What was it Robert Burns said about the best laid plans…? I decided over a month ago to start eating ‘wartime rations’ today, so you’d think I’d have been a bit more organised about it. Wrong! Having cleaned out my fridge yesterday of all the non-rationed foods and eating porridge for breakfast this morning (milk and a wee bit of sugar)…
… lunchtime found me racing down to Safeway to buy my rations for the week. Healthy ‘perimeter’ shopping which cost a fraction of my usual bill. (The carton of eggs you see is three weeks supply of shell eggs – I still have to pick up powdered eggs.)
Last time I ate wartime rations it was spring/summer, so I could enjoy lettuce, tomato and cucumbers in my ‘Oslo meal’ sandwich. (Oslo meal = sandwich, piece of fruit and glass of milk). But with no salad available in January – and little advance prep on my part – I had to make do with a carrot sandwich. It looks a bit odd, but actually tasted okay. Fortunately, I had made some homemade soup yesterday evening, so that was nice and warming on a cold day!
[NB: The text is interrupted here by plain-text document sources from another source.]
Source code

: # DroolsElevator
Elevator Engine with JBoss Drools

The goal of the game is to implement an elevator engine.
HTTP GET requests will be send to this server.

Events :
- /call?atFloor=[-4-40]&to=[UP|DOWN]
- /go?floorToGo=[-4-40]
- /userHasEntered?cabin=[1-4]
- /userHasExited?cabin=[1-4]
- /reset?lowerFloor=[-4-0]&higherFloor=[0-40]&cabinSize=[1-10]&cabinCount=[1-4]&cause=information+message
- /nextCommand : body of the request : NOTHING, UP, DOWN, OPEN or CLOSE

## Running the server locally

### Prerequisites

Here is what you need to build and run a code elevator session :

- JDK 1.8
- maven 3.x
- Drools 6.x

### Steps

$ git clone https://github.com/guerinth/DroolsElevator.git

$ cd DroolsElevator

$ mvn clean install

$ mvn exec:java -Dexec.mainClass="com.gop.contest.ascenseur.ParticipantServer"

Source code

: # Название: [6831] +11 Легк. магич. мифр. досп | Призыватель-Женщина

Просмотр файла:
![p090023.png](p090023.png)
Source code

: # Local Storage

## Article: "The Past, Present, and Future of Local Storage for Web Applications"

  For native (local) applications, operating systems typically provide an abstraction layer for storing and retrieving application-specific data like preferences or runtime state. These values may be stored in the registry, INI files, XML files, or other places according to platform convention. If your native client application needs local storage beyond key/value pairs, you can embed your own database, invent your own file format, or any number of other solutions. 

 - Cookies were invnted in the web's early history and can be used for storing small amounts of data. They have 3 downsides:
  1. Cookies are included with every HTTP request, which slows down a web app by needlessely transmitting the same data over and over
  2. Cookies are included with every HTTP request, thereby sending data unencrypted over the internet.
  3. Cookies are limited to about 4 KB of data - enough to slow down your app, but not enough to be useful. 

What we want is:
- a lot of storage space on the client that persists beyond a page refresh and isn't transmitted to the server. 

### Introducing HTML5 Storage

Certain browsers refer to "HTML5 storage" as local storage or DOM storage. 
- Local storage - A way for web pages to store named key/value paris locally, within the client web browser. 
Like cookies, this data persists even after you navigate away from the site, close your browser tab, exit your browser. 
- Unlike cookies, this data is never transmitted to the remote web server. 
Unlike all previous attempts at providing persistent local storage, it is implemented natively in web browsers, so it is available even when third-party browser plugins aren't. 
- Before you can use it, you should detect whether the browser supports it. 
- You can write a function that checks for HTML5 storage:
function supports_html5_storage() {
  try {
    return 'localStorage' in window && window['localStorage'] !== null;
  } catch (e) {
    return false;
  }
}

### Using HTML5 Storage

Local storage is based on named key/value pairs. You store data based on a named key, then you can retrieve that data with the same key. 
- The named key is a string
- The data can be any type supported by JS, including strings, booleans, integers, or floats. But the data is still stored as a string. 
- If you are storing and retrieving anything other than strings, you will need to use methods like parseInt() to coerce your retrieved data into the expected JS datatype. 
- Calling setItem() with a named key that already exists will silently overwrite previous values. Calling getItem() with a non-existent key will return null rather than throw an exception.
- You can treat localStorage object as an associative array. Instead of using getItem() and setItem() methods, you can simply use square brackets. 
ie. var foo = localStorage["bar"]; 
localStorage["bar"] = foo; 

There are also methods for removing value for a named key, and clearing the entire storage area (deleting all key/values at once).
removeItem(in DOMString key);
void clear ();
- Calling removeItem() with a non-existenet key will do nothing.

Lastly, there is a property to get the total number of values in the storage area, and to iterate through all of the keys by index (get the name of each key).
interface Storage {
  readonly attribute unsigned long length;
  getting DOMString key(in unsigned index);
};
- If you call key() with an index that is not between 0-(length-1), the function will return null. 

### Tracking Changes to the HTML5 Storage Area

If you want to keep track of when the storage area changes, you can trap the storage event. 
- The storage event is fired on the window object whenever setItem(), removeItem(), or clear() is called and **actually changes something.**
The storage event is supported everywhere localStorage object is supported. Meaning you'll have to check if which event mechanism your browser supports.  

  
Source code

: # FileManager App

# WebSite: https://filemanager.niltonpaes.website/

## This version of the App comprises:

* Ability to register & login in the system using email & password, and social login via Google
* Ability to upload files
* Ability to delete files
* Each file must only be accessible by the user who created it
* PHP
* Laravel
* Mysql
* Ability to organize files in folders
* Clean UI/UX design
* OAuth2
While discussing dinner with my husband last night. I told him I would be making vegetable curry for our first evening meal. (I want to keep the bulk of my meat ration until later on in the week.) However, when I came downstairs this morning to discover he’d really got into the spirit of things and made himself porridge for breakfast I relented. Sausages were available during the war off ration, but were hard to get and the quality was not always the best. Tonight they were available and, along with more homemade vegetable soup, we enjoyed a Stewed Sausage recipe of my mother’s – probably my grandmother’s too – made with apples, leeks and carrots with beetroot and mashed potato on the side.
Okay, on to some historical stuff.
As this is the first day back at school for most children after the holidays, what was discipline like in wartime schools? During those years, Anne went to school in Glasgow and was also evacuated into the countryside, so here are her recollections.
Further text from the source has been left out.